SOURCE MATERIAL:
○ ○ ○ ○

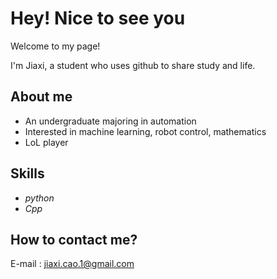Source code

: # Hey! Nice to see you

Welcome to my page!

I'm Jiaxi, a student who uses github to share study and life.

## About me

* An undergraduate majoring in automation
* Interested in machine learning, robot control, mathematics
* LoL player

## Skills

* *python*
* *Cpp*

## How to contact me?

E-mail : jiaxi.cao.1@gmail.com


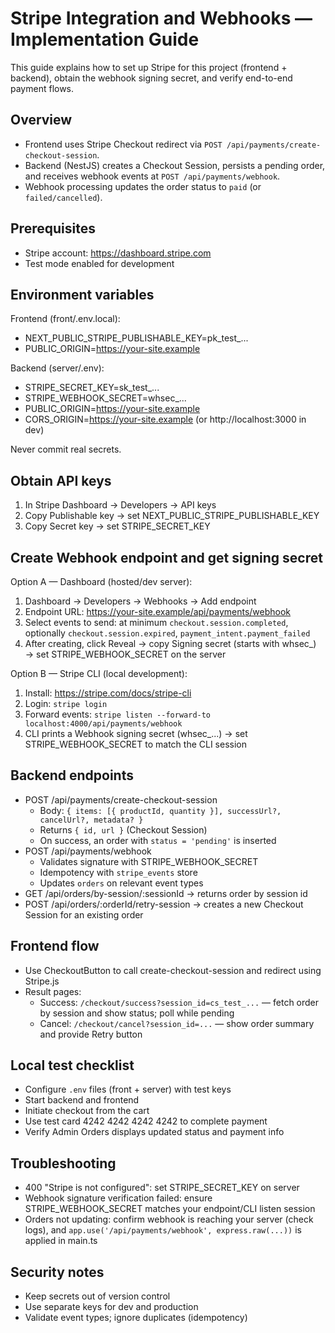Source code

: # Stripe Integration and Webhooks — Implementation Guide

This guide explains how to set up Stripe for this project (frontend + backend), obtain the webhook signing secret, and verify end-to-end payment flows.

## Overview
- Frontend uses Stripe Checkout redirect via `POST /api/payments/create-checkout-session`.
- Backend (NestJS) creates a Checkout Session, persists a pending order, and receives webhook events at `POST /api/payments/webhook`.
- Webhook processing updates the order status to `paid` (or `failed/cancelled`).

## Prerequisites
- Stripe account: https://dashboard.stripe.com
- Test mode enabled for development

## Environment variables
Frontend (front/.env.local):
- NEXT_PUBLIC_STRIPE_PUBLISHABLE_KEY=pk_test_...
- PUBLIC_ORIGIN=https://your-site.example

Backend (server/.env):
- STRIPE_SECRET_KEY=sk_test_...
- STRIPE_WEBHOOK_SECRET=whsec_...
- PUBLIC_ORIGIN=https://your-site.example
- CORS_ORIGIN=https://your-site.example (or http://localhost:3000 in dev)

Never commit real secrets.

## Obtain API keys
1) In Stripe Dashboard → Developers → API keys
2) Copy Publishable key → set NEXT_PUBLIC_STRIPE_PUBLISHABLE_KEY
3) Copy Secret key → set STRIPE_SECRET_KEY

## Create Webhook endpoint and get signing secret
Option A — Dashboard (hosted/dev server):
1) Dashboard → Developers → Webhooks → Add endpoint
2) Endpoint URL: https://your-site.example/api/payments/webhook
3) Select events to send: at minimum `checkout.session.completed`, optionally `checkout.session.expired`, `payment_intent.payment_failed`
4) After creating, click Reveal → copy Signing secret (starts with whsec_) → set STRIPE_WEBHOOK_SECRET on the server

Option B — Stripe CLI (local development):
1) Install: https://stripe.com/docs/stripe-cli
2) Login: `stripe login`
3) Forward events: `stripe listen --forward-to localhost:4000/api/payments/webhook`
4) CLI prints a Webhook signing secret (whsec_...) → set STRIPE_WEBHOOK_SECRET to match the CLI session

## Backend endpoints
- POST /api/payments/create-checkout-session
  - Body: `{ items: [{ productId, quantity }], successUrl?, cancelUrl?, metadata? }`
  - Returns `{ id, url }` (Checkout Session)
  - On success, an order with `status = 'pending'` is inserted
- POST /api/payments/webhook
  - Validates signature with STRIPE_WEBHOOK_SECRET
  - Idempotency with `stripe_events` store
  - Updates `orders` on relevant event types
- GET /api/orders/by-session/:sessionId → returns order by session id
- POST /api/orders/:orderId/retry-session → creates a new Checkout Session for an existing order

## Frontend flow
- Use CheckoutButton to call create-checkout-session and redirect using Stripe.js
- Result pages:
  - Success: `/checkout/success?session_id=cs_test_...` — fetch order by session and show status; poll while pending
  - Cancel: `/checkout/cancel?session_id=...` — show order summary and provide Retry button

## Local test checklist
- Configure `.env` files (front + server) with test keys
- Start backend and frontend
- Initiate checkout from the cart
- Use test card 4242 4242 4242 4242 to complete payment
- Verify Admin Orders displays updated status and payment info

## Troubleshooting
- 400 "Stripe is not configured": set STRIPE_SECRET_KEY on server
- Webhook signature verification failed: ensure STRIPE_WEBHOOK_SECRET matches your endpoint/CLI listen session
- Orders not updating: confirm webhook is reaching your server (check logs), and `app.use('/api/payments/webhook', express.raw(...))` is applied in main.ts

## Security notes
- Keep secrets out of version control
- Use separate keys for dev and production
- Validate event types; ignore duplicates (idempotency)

○ ○ ○ ○

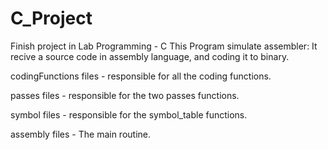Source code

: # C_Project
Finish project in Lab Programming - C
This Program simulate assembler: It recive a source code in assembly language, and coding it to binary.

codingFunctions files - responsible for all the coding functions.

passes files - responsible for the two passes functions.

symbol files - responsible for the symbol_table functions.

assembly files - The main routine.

○ ○ ○ ○

WORK REQUEST: Begin with the line that has "## Environment variables" in the listing above and end after the line that has "2) Copy Publishable"; output those lines exactly.

EXERCISE RESULT:
## Environment variables
Frontend (front/.env.local):
- NEXT_PUBLIC_STRIPE_PUBLISHABLE_KEY=pk_test_...
- PUBLIC_ORIGIN=https://your-site.example

Backend (server/.env):
- STRIPE_SECRET_KEY=sk_test_...
- STRIPE_WEBHOOK_SECRET=whsec_...
- PUBLIC_ORIGIN=https://your-site.example
- CORS_ORIGIN=https://your-site.example (or http://localhost:3000 in dev)

Never commit real secrets.

## Obtain API keys
1) In Stripe Dashboard → Developers → API keys
2) Copy Publishable key → set NEXT_PUBLIC_STRIPE_PUBLISHABLE_KEY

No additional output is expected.